In the records that follow, find the line with "is dead simple."; from there, retype every line exactly through the line with "client.delete('/watch', rev)", which also belongs to the answer.

### Data records
Segment Open
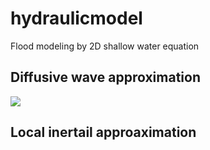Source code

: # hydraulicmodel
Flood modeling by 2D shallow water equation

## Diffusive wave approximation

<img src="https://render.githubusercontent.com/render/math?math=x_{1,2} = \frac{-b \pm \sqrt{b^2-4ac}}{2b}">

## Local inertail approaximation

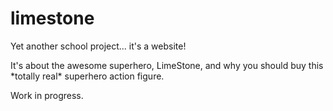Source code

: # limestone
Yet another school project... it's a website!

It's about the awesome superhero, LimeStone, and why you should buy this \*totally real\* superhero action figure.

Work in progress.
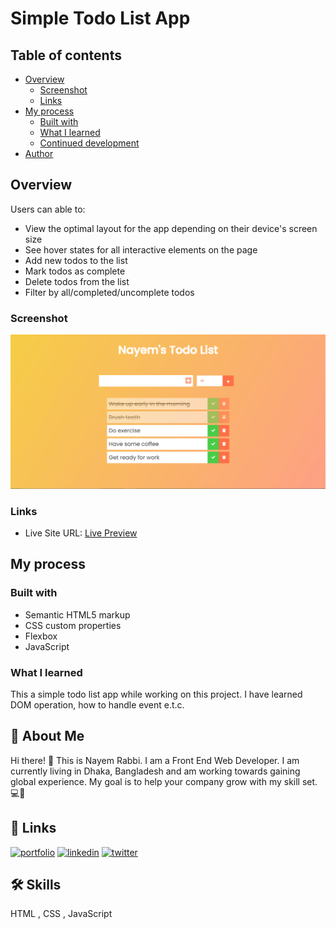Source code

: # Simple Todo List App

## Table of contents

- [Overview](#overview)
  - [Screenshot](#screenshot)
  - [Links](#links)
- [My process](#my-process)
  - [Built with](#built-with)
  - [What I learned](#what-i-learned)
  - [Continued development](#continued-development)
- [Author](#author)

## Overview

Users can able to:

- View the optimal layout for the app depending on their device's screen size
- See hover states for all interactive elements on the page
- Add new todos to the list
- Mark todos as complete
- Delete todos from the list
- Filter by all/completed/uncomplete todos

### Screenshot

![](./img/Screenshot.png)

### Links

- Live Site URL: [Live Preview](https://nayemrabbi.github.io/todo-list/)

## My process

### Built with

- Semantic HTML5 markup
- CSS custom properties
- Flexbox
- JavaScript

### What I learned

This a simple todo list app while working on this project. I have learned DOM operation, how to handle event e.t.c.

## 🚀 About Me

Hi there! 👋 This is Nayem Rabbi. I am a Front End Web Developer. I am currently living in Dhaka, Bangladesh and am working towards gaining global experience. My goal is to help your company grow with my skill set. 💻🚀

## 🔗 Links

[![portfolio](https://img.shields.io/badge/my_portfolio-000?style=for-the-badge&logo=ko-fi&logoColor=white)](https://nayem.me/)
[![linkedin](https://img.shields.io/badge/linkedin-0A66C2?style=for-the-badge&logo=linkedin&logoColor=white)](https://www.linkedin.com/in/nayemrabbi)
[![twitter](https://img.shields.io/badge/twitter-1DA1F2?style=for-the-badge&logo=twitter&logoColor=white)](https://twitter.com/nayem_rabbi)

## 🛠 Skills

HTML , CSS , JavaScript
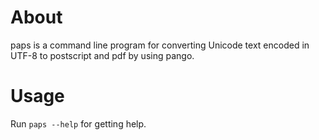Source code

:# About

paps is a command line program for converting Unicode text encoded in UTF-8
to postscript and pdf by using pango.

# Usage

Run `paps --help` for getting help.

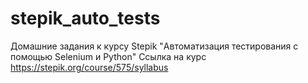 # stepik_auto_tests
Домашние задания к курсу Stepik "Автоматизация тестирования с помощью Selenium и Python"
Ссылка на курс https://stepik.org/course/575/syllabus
Segment Closed
Segment Open
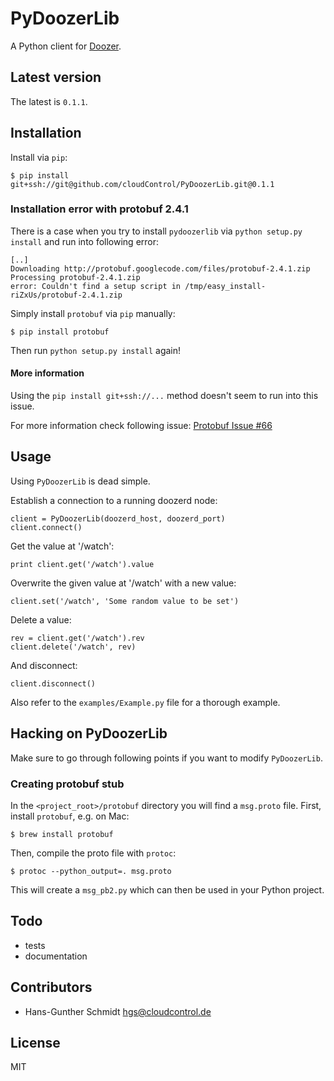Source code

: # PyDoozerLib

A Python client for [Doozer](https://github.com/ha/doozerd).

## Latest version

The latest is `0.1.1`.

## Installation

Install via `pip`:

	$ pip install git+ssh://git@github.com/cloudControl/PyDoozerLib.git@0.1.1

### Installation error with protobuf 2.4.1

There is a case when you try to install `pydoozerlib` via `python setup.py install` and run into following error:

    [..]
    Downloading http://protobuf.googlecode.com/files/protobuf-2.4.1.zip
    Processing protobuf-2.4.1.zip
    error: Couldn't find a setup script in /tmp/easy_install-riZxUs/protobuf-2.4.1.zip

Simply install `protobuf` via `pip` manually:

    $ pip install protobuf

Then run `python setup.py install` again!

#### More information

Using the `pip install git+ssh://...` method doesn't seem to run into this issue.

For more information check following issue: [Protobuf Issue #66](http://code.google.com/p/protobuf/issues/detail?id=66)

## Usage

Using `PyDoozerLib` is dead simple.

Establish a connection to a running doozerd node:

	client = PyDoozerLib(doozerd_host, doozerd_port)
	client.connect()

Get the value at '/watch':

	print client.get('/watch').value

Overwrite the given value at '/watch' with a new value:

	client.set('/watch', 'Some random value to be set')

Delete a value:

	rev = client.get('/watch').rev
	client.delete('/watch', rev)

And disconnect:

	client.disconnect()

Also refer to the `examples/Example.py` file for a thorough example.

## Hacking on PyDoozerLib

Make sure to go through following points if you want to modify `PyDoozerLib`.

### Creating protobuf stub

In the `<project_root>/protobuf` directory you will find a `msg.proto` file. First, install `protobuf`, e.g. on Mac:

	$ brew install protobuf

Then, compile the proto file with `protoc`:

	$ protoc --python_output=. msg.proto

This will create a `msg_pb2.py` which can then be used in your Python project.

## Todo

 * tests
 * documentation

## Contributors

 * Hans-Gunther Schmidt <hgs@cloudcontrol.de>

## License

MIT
Segment Closed
### Response to this task
Using `PyDoozerLib` is dead simple.

Establish a connection to a running doozerd node:

	client = PyDoozerLib(doozerd_host, doozerd_port)
	client.connect()

Get the value at '/watch':

	print client.get('/watch').value

Overwrite the given value at '/watch' with a new value:

	client.set('/watch', 'Some random value to be set')

Delete a value:

	rev = client.get('/watch').rev
	client.delete('/watch', rev)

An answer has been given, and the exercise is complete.